(Dataset entries)
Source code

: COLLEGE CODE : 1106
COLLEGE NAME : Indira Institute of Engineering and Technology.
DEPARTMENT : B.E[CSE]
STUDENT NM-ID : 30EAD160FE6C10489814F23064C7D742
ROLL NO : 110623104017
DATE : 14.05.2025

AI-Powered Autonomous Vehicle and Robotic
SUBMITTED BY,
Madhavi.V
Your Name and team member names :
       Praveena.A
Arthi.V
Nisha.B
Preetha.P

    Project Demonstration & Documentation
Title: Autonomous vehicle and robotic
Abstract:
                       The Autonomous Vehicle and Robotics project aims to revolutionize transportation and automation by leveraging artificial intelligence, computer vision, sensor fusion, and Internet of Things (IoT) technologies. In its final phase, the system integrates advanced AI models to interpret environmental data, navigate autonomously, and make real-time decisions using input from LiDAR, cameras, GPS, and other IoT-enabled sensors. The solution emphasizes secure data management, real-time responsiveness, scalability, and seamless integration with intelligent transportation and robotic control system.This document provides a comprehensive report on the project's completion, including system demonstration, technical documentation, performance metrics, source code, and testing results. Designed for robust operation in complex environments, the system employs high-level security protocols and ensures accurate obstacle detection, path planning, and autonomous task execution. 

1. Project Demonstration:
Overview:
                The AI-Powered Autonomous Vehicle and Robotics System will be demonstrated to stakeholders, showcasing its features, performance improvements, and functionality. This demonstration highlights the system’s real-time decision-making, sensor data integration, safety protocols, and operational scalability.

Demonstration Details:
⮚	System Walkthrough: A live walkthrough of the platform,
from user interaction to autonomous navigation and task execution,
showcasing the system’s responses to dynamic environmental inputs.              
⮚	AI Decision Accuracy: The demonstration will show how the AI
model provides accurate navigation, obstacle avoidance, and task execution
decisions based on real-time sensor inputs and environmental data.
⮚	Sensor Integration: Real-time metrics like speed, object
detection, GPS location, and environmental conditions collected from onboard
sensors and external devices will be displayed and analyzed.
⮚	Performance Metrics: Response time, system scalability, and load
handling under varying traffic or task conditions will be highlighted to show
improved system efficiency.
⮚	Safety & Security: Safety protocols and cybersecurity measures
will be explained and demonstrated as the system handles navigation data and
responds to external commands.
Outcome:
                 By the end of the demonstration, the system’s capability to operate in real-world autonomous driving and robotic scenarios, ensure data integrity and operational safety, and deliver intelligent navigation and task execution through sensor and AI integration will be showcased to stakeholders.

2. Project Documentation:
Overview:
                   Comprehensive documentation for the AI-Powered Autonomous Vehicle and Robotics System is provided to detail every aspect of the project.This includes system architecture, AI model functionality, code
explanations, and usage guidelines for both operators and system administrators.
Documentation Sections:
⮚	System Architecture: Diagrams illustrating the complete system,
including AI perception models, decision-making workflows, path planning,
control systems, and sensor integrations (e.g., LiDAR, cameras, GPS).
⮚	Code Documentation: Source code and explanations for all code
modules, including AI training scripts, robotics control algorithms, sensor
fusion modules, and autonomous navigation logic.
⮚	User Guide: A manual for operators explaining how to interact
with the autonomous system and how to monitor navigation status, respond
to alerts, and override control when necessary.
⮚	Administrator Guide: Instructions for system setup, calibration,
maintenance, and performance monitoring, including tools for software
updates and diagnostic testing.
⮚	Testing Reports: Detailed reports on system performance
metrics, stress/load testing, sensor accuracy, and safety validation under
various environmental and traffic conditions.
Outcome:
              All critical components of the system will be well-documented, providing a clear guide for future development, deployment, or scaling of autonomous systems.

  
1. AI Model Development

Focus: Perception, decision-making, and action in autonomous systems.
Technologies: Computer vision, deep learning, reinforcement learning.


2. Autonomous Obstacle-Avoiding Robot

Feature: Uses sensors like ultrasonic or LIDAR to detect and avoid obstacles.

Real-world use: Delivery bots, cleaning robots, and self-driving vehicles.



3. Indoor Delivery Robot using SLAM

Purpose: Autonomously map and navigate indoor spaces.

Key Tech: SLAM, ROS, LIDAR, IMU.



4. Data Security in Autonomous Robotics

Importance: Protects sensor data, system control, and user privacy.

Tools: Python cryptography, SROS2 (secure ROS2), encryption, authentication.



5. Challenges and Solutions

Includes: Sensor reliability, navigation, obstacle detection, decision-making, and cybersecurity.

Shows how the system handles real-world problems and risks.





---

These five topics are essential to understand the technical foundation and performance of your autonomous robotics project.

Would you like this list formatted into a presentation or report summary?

# TASK TO CARRY OUT:
Retype the data. Keep every word as it stands.

# COMPLETED EXERCISE:
Source code

: COLLEGE CODE : 1106
COLLEGE NAME : Indira Institute of Engineering and Technology.
DEPARTMENT : B.E[CSE]
STUDENT NM-ID : 30EAD160FE6C10489814F23064C7D742
ROLL NO : 110623104017
DATE : 14.05.2025

AI-Powered Autonomous Vehicle and Robotic
SUBMITTED BY,
Madhavi.V
Your Name and team member names :
       Praveena.A
Arthi.V
Nisha.B
Preetha.P

    Project Demonstration & Documentation
Title: Autonomous vehicle and robotic
Abstract:
                       The Autonomous Vehicle and Robotics project aims to revolutionize transportation and automation by leveraging artificial intelligence, computer vision, sensor fusion, and Internet of Things (IoT) technologies. In its final phase, the system integrates advanced AI models to interpret environmental data, navigate autonomously, and make real-time decisions using input from LiDAR, cameras, GPS, and other IoT-enabled sensors. The solution emphasizes secure data management, real-time responsiveness, scalability, and seamless integration with intelligent transportation and robotic control system.This document provides a comprehensive report on the project's completion, including system demonstration, technical documentation, performance metrics, source code, and testing results. Designed for robust operation in complex environments, the system employs high-level security protocols and ensures accurate obstacle detection, path planning, and autonomous task execution. 

1. Project Demonstration:
Overview:
                The AI-Powered Autonomous Vehicle and Robotics System will be demonstrated to stakeholders, showcasing its features, performance improvements, and functionality. This demonstration highlights the system’s real-time decision-making, sensor data integration, safety protocols, and operational scalability.

Demonstration Details:
⮚	System Walkthrough: A live walkthrough of the platform,
from user interaction to autonomous navigation and task execution,
showcasing the system’s responses to dynamic environmental inputs.              
⮚	AI Decision Accuracy: The demonstration will show how the AI
model provides accurate navigation, obstacle avoidance, and task execution
decisions based on real-time sensor inputs and environmental data.
⮚	Sensor Integration: Real-time metrics like speed, object
detection, GPS location, and environmental conditions collected from onboard
sensors and external devices will be displayed and analyzed.
⮚	Performance Metrics: Response time, system scalability, and load
handling under varying traffic or task conditions will be highlighted to show
improved system efficiency.
⮚	Safety & Security: Safety protocols and cybersecurity measures
will be explained and demonstrated as the system handles navigation data and
responds to external commands.
Outcome:
                 By the end of the demonstration, the system’s capability to operate in real-world autonomous driving and robotic scenarios, ensure data integrity and operational safety, and deliver intelligent navigation and task execution through sensor and AI integration will be showcased to stakeholders.

2. Project Documentation:
Overview:
                   Comprehensive documentation for the AI-Powered Autonomous Vehicle and Robotics System is provided to detail every aspect of the project.This includes system architecture, AI model functionality, code
explanations, and usage guidelines for both operators and system administrators.
Documentation Sections:
⮚	System Architecture: Diagrams illustrating the complete system,
including AI perception models, decision-making workflows, path planning,
control systems, and sensor integrations (e.g., LiDAR, cameras, GPS).
⮚	Code Documentation: Source code and explanations for all code
modules, including AI training scripts, robotics control algorithms, sensor
fusion modules, and autonomous navigation logic.
⮚	User Guide: A manual for operators explaining how to interact
with the autonomous system and how to monitor navigation status, respond
to alerts, and override control when necessary.
⮚	Administrator Guide: Instructions for system setup, calibration,
maintenance, and performance monitoring, including tools for software
updates and diagnostic testing.
⮚	Testing Reports: Detailed reports on system performance
metrics, stress/load testing, sensor accuracy, and safety validation under
various environmental and traffic conditions.
Outcome:
              All critical components of the system will be well-documented, providing a clear guide for future development, deployment, or scaling of autonomous systems.

  
1. AI Model Development

Focus: Perception, decision-making, and action in autonomous systems.
Technologies: Computer vision, deep learning, reinforcement learning.


2. Autonomous Obstacle-Avoiding Robot

Feature: Uses sensors like ultrasonic or LIDAR to detect and avoid obstacles.

Real-world use: Delivery bots, cleaning robots, and self-driving vehicles.



3. Indoor Delivery Robot using SLAM

Purpose: Autonomously map and navigate indoor spaces.

Key Tech: SLAM, ROS, LIDAR, IMU.



4. Data Security in Autonomous Robotics

Importance: Protects sensor data, system control, and user privacy.

Tools: Python cryptography, SROS2 (secure ROS2), encryption, authentication.



5. Challenges and Solutions

Includes: Sensor reliability, navigation, obstacle detection, decision-making, and cybersecurity.

Shows how the system handles real-world problems and risks.





---

These five topics are essential to understand the technical foundation and performance of your autonomous robotics project.

Would you like this list formatted into a presentation or report summary?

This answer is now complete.